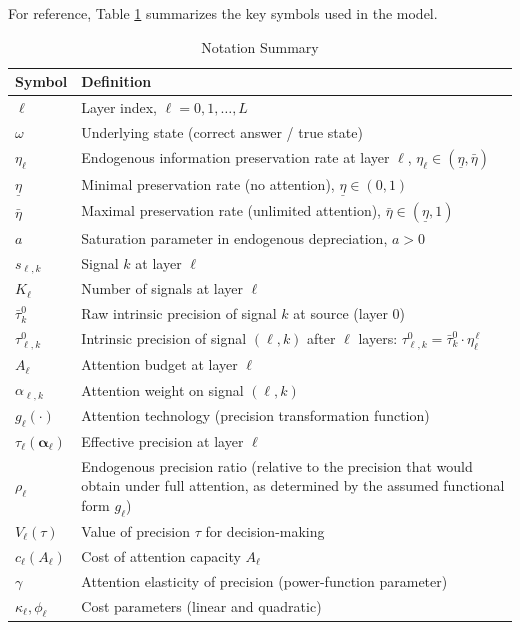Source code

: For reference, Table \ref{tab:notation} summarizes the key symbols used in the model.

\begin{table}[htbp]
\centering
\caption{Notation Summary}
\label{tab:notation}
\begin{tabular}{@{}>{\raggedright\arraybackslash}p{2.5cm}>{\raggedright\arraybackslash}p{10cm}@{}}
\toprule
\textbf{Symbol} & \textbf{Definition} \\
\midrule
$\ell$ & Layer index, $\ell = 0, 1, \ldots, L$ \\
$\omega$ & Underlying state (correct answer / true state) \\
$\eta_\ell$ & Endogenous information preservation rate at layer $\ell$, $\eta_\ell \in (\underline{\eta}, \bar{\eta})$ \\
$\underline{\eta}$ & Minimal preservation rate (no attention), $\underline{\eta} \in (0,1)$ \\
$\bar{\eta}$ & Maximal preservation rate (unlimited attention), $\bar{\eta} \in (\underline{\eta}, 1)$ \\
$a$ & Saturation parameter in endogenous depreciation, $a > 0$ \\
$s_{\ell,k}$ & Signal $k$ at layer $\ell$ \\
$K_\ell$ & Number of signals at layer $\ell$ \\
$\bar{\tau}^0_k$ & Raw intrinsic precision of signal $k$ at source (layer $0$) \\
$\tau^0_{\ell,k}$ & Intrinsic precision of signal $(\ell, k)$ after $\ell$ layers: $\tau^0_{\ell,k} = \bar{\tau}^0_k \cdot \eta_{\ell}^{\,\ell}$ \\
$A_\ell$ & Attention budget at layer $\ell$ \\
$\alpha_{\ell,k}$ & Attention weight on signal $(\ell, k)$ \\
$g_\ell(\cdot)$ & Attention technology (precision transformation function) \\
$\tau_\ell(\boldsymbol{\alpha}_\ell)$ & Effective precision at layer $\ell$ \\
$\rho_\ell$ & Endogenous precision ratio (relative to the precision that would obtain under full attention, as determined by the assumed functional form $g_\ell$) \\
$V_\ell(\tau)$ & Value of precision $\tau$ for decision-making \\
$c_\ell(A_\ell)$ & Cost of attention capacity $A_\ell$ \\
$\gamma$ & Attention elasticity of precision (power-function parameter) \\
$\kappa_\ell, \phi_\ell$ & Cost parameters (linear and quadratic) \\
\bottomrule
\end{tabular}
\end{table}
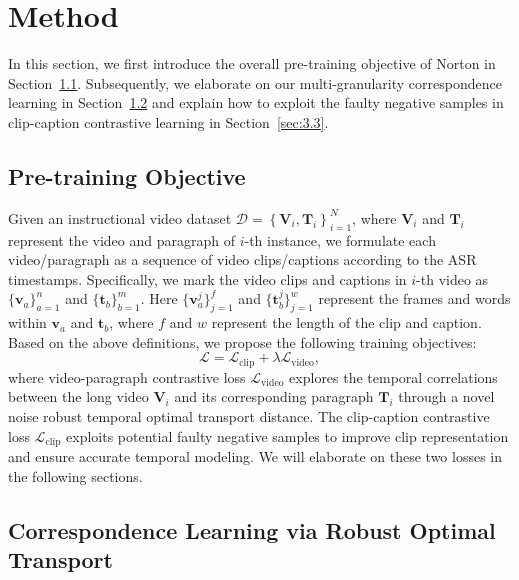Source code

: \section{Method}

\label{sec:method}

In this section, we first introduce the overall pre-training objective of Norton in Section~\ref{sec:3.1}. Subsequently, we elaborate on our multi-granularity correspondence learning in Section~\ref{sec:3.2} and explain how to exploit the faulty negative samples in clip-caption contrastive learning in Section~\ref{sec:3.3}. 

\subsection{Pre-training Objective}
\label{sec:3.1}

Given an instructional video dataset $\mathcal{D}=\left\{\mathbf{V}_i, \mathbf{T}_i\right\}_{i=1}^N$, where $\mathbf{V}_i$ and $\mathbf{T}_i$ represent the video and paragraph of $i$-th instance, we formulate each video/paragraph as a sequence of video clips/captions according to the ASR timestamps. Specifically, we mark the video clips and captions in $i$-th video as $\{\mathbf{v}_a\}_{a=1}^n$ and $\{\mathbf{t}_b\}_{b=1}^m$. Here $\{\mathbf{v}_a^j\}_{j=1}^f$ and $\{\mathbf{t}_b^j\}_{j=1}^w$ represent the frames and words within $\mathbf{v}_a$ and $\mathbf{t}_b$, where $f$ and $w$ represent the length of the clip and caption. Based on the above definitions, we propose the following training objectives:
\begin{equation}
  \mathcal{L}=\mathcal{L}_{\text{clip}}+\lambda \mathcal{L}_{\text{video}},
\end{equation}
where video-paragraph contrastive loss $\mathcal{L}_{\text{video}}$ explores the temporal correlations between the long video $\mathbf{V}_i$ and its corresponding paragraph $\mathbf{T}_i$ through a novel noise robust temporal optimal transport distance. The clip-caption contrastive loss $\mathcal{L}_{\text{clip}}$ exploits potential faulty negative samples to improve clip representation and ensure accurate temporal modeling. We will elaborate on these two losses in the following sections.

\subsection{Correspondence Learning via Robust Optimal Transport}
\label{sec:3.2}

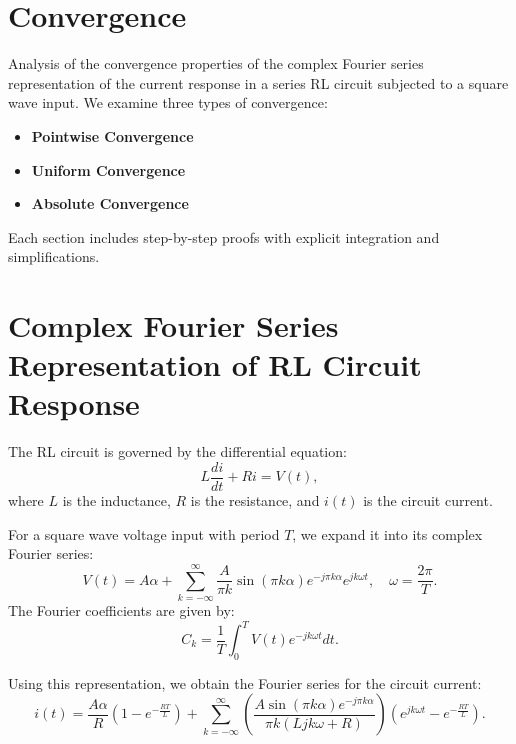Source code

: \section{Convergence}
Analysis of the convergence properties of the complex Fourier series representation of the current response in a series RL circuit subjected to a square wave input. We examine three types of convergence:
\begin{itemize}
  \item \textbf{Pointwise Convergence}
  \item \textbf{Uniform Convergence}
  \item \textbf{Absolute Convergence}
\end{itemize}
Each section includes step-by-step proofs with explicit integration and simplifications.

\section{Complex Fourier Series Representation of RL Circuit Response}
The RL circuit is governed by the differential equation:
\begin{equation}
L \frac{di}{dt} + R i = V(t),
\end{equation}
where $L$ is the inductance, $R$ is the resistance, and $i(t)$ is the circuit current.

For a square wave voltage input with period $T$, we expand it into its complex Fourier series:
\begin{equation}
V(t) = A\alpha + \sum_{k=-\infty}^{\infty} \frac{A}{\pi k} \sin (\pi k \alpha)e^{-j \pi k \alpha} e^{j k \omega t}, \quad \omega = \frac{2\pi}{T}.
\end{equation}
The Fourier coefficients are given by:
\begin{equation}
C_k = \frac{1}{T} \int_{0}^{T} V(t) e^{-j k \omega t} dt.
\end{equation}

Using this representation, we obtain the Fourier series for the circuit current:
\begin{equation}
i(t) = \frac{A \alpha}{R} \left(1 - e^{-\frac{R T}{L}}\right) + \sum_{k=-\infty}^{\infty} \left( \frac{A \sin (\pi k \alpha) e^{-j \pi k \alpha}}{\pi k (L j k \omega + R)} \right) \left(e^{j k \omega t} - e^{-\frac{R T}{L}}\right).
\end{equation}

★ ★ ★ ★ ★

In the data above, which lines lie between the line with "signals at layer $\ell$ \\" and the line with "transformation function) \\", inclusive? Print those lines exactly and nothing else.

$K_\ell$ & Number of signals at layer $\ell$ \\
$\bar{\tau}^0_k$ & Raw intrinsic precision of signal $k$ at source (layer $0$) \\
$\tau^0_{\ell,k}$ & Intrinsic precision of signal $(\ell, k)$ after $\ell$ layers: $\tau^0_{\ell,k} = \bar{\tau}^0_k \cdot \eta_{\ell}^{\,\ell}$ \\
$A_\ell$ & Attention budget at layer $\ell$ \\
$\alpha_{\ell,k}$ & Attention weight on signal $(\ell, k)$ \\
$g_\ell(\cdot)$ & Attention technology (precision transformation function) \\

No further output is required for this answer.